Rabdological abacus Claude Perrot
French scientist and architect Claude Perrot, brother of the famous storyteller Charles Perrault, invented an original counting device - a rabdological abacus. The summing machine became a valuable addition to the XVII – XVVth centuries, a period rich enough for the invention of counting devices.
Claude Perrot (1613-1688)
Perrault gave his invention the name in the spirit of ancient times, when a small board on which numbers were written was called the abacus. And since the machine carried out arithmetic operations with the help of small rods with numbers, it was considered a rabdological one.
')
roman abacus
For the first time the device was mentioned in the book “Collection of a large number of machines of his own composition” (1700) by Claude Perrot, published posthumously. The collection contained descriptions of almost all the inventions of the author ("pendulum clock", "machine for lifting weights", "machine for increasing the effect of firearms", etc.). Rabdological abacus was listed at number ten.
It was a compact and simple computer, noted in history due to a significant difference from other devices invented in its field. Instead of the usual gear wheels of Pascal, gear racks (cremallets) were used in the rhabdological abacus.

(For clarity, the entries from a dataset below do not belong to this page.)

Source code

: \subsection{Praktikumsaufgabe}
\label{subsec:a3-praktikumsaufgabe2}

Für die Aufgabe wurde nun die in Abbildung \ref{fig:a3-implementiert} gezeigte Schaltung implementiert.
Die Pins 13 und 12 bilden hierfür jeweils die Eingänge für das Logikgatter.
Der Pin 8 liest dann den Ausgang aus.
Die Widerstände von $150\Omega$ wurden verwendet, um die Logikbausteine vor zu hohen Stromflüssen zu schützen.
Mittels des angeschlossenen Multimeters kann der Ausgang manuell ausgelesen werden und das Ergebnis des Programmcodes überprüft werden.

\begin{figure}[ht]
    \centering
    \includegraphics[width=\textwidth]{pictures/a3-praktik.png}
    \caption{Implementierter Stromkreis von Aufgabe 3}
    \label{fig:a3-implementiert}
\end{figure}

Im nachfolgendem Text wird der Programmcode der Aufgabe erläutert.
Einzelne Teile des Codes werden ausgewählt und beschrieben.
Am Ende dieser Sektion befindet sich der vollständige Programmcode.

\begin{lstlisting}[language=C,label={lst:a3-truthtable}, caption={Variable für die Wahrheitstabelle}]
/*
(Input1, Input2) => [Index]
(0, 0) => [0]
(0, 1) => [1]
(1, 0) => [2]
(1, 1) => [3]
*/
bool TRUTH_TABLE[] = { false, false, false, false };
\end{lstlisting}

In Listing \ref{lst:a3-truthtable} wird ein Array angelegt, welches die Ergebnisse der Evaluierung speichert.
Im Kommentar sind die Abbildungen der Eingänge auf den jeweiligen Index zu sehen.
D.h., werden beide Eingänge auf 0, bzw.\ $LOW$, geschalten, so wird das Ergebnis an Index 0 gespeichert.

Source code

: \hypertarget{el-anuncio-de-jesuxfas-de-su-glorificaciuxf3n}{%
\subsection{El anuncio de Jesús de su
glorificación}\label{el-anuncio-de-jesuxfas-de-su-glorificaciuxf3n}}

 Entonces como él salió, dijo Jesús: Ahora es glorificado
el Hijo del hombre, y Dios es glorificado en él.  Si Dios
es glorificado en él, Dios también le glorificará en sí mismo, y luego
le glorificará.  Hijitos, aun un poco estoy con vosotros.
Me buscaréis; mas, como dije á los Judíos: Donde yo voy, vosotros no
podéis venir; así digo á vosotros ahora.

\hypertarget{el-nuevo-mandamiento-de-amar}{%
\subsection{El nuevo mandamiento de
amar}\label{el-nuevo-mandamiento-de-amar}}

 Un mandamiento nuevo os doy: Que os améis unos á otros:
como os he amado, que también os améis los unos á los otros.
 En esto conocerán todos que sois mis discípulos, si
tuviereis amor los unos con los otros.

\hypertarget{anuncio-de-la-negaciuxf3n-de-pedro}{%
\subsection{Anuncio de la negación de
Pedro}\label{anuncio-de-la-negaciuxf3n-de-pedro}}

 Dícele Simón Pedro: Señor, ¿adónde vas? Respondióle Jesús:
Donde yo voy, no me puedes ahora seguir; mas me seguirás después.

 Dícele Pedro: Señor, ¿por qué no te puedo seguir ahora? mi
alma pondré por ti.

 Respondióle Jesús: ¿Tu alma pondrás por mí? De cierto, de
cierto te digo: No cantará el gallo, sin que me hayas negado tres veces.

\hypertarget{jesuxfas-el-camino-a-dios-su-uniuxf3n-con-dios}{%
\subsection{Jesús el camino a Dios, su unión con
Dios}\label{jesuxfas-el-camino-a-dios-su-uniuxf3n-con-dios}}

The counting machine was in the form of a plate with a finger thickness, its height reached about 30 cm, and its width was 14 cm. Two windows were cut out on the front side of the device, where the results were displayed. The result of the subtraction was shown in the upper window, and the addition in the lower window. The multiplication table was engraved in the lower part of the front side.
In addition, seven slots were cut on the front side, along which scales with divisions 1, 2, 3, 4, 5, 6, 7, 8, 9 were placed. In the slots there were rulers. With the help of a pin with a pointed tip, they moved up and down to the bottom of the device.

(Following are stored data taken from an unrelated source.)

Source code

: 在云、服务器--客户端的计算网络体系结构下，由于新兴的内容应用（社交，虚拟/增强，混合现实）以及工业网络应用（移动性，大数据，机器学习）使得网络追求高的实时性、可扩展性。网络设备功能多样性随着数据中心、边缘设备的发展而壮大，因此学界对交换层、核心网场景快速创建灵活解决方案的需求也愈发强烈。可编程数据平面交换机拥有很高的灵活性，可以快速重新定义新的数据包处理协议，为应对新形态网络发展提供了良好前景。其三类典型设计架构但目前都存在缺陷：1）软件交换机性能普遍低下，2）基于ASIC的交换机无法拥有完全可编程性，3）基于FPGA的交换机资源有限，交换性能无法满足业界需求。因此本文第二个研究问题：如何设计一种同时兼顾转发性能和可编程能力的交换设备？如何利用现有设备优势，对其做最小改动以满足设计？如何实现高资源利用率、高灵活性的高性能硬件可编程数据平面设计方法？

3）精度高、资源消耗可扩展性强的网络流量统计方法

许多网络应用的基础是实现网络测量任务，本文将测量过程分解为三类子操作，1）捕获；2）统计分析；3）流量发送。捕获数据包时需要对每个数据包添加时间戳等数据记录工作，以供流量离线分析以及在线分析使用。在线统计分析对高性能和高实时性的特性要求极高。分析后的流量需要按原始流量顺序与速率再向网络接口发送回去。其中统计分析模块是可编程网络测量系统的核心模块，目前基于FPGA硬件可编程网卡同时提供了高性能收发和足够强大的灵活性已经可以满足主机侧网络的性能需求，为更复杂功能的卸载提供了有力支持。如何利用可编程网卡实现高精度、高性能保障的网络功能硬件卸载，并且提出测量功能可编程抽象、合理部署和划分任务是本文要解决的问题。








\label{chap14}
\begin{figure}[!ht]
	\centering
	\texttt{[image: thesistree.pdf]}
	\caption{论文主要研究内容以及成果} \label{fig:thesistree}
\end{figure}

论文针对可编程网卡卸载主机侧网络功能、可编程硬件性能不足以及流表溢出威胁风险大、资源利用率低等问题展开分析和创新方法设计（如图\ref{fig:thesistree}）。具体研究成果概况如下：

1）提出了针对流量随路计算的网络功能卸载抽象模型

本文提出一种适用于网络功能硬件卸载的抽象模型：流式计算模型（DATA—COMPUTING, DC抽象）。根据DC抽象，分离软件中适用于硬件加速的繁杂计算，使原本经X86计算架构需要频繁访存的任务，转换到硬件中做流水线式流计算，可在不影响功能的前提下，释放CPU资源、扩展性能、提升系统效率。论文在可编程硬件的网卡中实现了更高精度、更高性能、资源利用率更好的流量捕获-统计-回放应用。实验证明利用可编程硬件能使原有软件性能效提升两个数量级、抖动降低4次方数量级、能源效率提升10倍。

Deep risks divided each line into 26 parts. The tips of the pin were inserted into the risks, which made it possible to move the rulers with ease and necessary precision. In the upper eleven divisions of the ruler there was an increasing sequence (0,1,2,3,4,5,6,7,8,9,0) for subtraction. In the lower eleven divisions the sequence was placed, which decreased (0,9,8,7,6,5,3,3,2,1,0). Accordingly, it was used for addition. The numbers of these sequences were shown in the result windows. In the lower window, they were the desired value of addition, and in the upper window - the desired value of subtraction.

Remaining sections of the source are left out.